§ EXERCISE PROMPT:
Output, please, exactly those lines of the listing that come before the line with "() that contains information about the image", along with that line itself.

§ STUDY MATERIAL:
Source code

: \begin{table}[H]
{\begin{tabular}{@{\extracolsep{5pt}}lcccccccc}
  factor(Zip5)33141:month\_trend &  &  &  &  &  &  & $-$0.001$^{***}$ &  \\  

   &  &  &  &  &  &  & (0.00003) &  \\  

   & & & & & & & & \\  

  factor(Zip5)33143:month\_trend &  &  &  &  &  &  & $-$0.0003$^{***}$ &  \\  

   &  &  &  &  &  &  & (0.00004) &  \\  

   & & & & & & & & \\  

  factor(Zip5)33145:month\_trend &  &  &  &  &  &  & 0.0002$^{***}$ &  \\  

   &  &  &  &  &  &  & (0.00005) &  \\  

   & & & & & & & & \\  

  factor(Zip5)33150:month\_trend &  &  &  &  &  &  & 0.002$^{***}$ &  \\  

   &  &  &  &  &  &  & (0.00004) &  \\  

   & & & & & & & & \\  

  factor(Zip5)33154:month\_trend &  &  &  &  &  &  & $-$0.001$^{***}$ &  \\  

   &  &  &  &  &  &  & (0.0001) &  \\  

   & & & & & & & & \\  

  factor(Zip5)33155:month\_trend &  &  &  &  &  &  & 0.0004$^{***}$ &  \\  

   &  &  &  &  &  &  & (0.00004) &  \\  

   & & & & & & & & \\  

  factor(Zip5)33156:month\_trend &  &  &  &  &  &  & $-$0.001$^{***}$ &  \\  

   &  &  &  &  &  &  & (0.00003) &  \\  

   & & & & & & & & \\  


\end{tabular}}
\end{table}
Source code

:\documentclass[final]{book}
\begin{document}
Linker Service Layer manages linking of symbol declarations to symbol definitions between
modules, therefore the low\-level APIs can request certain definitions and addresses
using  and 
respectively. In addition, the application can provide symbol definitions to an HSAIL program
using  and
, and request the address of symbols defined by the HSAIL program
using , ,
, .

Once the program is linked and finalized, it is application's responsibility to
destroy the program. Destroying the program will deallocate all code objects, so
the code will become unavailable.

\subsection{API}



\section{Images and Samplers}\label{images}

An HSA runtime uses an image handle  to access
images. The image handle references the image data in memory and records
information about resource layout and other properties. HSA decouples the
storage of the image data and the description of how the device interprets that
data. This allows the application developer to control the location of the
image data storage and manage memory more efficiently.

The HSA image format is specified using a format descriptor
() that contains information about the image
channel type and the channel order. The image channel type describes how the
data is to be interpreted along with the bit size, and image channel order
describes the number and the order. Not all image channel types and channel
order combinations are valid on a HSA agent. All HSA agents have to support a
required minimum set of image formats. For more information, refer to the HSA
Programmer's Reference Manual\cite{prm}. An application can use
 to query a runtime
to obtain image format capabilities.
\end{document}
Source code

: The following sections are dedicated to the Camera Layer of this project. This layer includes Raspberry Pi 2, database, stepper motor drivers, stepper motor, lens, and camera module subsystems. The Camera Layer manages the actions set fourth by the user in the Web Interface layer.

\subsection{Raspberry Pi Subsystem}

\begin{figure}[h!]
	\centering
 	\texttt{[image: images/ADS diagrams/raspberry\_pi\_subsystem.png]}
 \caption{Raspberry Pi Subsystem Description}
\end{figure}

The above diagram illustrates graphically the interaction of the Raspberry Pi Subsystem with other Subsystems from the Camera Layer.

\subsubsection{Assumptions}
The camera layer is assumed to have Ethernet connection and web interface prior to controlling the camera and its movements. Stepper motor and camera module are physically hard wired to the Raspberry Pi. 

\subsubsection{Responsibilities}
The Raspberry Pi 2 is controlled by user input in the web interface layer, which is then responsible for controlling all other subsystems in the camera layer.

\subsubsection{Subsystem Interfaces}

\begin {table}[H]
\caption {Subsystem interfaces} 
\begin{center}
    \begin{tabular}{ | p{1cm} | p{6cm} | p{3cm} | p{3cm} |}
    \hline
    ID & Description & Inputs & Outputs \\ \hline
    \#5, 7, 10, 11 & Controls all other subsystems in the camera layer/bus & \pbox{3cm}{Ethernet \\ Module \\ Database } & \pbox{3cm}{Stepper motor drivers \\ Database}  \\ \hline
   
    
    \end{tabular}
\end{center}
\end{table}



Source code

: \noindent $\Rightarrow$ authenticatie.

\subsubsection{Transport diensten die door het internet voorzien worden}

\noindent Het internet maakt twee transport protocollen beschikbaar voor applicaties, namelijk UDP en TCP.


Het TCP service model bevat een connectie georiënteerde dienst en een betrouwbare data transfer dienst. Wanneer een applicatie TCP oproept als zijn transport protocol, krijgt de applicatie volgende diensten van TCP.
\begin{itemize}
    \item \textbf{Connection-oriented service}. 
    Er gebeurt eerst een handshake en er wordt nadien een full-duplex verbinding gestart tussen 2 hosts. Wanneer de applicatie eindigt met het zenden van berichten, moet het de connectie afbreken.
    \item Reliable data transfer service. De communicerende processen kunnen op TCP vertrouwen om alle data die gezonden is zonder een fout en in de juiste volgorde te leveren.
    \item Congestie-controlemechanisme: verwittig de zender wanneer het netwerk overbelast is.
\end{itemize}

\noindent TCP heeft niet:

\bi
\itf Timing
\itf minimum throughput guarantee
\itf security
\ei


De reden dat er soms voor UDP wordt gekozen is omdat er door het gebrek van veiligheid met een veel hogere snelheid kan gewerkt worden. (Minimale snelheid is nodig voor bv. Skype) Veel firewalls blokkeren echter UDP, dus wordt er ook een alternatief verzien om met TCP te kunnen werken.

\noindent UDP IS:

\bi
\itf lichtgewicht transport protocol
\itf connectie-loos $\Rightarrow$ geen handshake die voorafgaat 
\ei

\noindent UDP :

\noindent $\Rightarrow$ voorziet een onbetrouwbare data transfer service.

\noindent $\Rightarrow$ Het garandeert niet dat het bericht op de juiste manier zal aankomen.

§ EXERCISE SOLUTION:
Source code

: \begin{table}[H]
{\begin{tabular}{@{\extracolsep{5pt}}lcccccccc}
  factor(Zip5)33141:month\_trend &  &  &  &  &  &  & $-$0.001$^{***}$ &  \\  

   &  &  &  &  &  &  & (0.00003) &  \\  

   & & & & & & & & \\  

  factor(Zip5)33143:month\_trend &  &  &  &  &  &  & $-$0.0003$^{***}$ &  \\  

   &  &  &  &  &  &  & (0.00004) &  \\  

   & & & & & & & & \\  

  factor(Zip5)33145:month\_trend &  &  &  &  &  &  & 0.0002$^{***}$ &  \\  

   &  &  &  &  &  &  & (0.00005) &  \\  

   & & & & & & & & \\  

  factor(Zip5)33150:month\_trend &  &  &  &  &  &  & 0.002$^{***}$ &  \\  

   &  &  &  &  &  &  & (0.00004) &  \\  

   & & & & & & & & \\  

  factor(Zip5)33154:month\_trend &  &  &  &  &  &  & $-$0.001$^{***}$ &  \\  

   &  &  &  &  &  &  & (0.0001) &  \\  

   & & & & & & & & \\  

  factor(Zip5)33155:month\_trend &  &  &  &  &  &  & 0.0004$^{***}$ &  \\  

   &  &  &  &  &  &  & (0.00004) &  \\  

   & & & & & & & & \\  

  factor(Zip5)33156:month\_trend &  &  &  &  &  &  & $-$0.001$^{***}$ &  \\  

   &  &  &  &  &  &  & (0.00003) &  \\  

   & & & & & & & & \\  


\end{tabular}}
\end{table}
Source code

:\documentclass[final]{book}
\begin{document}
Linker Service Layer manages linking of symbol declarations to symbol definitions between
modules, therefore the low\-level APIs can request certain definitions and addresses
using  and 
respectively. In addition, the application can provide symbol definitions to an HSAIL program
using  and
, and request the address of symbols defined by the HSAIL program
using , ,
, .

Once the program is linked and finalized, it is application's responsibility to
destroy the program. Destroying the program will deallocate all code objects, so
the code will become unavailable.

\subsection{API}



\section{Images and Samplers}\label{images}

An HSA runtime uses an image handle  to access
images. The image handle references the image data in memory and records
information about resource layout and other properties. HSA decouples the
storage of the image data and the description of how the device interprets that
data. This allows the application developer to control the location of the
image data storage and manage memory more efficiently.

The HSA image format is specified using a format descriptor
() that contains information about the image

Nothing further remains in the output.